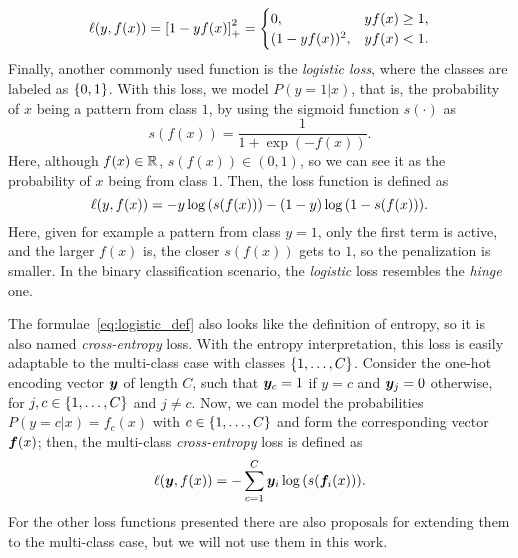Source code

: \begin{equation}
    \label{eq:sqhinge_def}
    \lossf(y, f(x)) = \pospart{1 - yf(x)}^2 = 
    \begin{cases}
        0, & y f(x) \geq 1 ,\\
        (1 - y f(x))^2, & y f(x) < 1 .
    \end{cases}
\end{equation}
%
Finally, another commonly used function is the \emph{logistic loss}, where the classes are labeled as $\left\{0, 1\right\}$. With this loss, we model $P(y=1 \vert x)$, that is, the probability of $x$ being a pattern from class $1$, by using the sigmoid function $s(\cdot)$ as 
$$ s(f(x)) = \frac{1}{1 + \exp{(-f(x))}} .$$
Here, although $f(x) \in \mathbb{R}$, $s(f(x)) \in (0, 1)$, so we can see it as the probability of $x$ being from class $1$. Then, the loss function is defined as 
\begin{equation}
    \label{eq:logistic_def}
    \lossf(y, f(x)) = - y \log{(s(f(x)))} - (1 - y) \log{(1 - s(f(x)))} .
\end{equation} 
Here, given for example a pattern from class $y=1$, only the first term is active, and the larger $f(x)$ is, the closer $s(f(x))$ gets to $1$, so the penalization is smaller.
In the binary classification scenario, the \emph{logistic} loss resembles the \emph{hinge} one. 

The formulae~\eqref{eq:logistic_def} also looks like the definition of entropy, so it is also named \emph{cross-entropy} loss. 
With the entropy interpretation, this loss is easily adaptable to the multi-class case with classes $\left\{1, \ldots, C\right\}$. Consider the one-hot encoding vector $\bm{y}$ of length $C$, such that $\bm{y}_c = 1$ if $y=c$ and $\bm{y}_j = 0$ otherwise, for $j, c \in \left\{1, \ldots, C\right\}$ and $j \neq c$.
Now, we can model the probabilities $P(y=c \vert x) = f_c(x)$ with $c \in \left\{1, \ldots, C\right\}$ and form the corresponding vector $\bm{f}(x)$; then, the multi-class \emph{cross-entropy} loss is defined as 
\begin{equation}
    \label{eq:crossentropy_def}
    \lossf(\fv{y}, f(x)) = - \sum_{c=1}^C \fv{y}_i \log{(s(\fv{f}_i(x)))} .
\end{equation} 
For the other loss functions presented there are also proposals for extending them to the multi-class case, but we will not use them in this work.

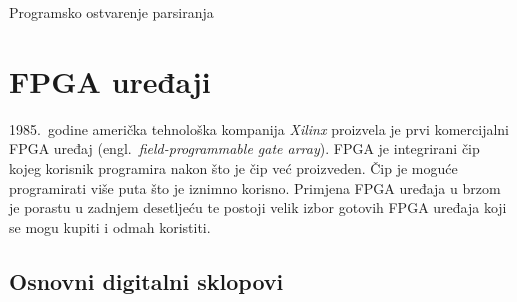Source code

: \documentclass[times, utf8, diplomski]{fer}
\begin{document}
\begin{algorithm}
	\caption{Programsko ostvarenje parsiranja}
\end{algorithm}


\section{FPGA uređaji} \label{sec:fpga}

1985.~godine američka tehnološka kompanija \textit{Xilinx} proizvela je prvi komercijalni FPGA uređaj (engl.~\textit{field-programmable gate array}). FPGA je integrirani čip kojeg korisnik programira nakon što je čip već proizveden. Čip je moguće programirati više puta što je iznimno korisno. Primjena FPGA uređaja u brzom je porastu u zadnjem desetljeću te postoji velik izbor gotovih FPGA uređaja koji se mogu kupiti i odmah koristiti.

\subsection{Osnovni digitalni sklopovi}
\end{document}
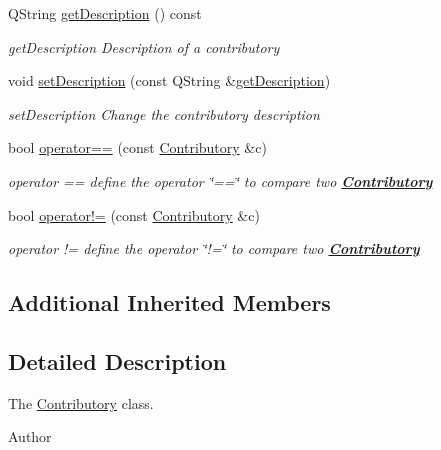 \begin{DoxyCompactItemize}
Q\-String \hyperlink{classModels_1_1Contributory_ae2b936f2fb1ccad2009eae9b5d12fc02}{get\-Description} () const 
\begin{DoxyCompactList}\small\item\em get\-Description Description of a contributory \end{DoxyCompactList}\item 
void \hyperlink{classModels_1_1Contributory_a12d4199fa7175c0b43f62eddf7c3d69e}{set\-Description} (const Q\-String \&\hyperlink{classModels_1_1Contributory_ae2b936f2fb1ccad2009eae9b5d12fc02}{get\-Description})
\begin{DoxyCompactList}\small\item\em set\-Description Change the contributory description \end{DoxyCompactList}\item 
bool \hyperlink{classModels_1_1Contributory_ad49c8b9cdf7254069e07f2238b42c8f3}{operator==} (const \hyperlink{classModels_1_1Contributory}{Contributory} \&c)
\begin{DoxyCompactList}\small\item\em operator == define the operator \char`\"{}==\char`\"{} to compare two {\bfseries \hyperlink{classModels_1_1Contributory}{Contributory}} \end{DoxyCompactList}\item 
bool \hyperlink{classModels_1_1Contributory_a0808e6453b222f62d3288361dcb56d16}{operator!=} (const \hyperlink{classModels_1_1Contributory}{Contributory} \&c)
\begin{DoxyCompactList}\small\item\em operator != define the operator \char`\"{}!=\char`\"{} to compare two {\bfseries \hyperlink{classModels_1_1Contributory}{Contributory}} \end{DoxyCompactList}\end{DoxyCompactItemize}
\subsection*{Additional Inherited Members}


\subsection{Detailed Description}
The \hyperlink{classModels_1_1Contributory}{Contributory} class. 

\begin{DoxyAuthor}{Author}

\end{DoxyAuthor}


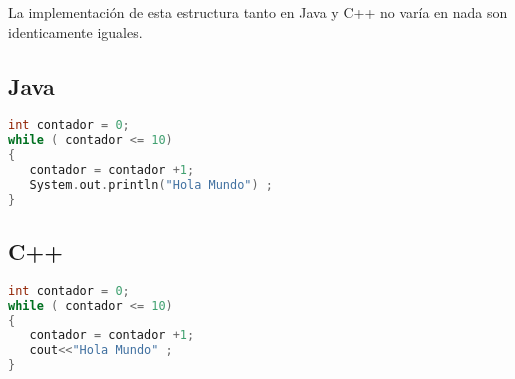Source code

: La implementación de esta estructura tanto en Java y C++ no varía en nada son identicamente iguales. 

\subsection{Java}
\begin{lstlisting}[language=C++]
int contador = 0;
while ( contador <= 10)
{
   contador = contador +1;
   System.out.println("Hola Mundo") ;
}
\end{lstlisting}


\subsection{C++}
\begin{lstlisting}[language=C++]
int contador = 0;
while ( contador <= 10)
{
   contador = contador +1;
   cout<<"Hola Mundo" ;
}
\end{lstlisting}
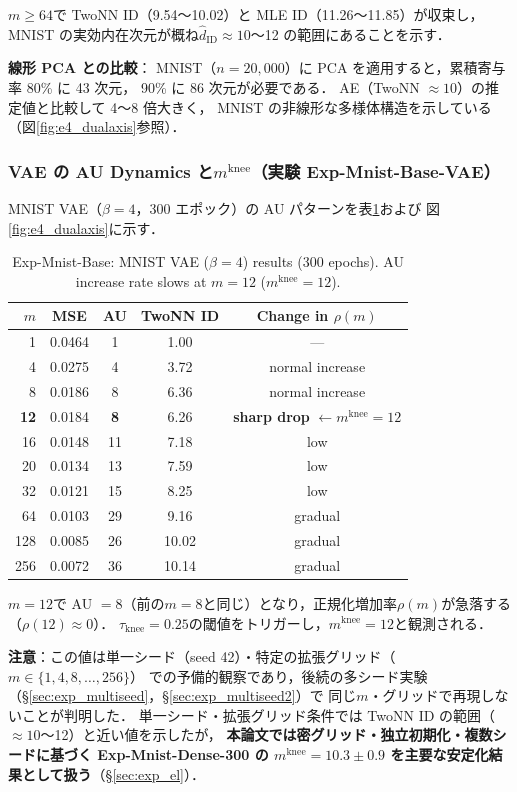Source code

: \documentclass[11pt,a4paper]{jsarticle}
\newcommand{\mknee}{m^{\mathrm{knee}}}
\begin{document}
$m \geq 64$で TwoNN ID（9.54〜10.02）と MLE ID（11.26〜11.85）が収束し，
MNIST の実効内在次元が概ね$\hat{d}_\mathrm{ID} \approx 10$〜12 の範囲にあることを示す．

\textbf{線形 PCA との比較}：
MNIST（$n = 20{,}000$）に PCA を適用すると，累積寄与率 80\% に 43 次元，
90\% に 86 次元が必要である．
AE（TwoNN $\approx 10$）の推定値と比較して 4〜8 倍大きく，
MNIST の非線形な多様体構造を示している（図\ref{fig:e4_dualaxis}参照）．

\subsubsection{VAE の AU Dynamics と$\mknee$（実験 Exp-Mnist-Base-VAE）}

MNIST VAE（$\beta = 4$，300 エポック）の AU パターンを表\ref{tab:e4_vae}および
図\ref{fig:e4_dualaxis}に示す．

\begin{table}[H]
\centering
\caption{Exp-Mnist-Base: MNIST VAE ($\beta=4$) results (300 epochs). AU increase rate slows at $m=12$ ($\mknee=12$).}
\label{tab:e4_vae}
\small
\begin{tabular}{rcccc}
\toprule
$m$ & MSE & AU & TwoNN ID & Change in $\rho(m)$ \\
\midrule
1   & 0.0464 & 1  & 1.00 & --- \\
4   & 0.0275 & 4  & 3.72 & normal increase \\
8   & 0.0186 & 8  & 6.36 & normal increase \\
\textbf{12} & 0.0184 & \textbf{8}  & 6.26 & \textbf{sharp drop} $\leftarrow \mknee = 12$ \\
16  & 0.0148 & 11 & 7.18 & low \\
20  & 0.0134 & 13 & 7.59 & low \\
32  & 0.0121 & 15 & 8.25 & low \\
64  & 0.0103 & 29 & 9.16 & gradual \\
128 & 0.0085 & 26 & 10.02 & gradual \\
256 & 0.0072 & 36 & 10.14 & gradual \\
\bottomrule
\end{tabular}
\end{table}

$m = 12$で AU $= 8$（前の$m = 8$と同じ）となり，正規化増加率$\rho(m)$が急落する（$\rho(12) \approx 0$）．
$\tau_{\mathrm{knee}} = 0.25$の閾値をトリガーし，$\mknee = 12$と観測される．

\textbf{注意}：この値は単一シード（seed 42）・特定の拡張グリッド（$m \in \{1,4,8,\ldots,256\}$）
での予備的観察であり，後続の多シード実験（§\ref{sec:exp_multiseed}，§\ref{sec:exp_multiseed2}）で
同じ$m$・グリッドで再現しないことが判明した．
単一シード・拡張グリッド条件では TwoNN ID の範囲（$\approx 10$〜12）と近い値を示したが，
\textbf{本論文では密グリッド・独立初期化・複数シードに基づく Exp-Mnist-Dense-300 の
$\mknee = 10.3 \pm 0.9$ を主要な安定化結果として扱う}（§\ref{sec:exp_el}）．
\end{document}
========
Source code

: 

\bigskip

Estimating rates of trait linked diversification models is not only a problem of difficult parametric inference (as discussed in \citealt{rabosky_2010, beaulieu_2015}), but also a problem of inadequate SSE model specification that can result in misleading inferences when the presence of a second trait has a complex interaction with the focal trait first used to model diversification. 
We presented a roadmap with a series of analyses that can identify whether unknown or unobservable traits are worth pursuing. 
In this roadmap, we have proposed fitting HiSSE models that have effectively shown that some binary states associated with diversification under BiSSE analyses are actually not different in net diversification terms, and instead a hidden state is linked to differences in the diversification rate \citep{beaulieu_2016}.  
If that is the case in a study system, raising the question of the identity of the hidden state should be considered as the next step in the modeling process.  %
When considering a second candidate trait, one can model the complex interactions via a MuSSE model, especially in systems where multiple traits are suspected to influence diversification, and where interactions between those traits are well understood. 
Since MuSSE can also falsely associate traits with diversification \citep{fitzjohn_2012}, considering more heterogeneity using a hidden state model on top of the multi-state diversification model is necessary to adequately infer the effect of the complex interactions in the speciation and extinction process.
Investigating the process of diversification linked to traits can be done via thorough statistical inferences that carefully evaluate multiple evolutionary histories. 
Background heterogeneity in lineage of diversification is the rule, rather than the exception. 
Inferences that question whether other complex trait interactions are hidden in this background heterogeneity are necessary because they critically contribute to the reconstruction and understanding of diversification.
========
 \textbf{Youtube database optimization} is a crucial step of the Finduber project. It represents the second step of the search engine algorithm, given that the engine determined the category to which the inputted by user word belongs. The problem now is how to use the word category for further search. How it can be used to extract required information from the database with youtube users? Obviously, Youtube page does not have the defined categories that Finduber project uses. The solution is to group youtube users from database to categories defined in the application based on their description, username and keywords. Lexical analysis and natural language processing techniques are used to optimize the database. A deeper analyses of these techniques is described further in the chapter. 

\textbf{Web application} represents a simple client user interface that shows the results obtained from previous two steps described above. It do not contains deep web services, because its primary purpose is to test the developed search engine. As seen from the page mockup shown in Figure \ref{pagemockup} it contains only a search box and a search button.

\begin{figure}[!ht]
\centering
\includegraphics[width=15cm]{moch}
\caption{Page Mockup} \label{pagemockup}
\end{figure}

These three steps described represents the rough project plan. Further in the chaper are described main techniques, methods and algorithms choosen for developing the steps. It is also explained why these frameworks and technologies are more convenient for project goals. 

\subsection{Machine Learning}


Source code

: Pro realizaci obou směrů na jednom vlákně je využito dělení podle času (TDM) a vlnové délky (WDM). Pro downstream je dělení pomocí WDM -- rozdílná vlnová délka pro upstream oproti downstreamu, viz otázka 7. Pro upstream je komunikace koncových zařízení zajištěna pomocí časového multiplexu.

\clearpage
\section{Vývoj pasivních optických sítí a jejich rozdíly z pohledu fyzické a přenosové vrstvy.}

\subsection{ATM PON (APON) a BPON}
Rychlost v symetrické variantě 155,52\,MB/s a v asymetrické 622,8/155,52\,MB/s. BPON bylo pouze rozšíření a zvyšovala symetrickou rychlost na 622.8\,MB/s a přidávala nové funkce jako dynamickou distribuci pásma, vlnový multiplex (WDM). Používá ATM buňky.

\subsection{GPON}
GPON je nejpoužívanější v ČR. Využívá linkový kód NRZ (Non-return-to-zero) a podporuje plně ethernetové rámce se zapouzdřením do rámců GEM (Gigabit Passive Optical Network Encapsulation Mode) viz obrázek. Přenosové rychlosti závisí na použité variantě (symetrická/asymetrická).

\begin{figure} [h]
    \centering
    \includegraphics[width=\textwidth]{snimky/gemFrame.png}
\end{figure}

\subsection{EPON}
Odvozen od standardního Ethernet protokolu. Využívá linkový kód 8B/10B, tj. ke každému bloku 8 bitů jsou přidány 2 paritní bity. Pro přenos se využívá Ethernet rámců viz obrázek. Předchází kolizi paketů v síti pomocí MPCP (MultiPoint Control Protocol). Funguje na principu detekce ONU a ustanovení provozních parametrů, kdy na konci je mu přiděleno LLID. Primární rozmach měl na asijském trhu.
========
The answer must be every line of the records that holds the string "mathrm".

> [Written reply]:
\newcommand{\mknee}{m^{\mathrm{knee}}}
MNIST の実効内在次元が概ね$\hat{d}_\mathrm{ID} \approx 10$〜12 の範囲にあることを示す．
$\tau_{\mathrm{knee}} = 0.25$の閾値をトリガーし，$\mknee = 12$と観測される．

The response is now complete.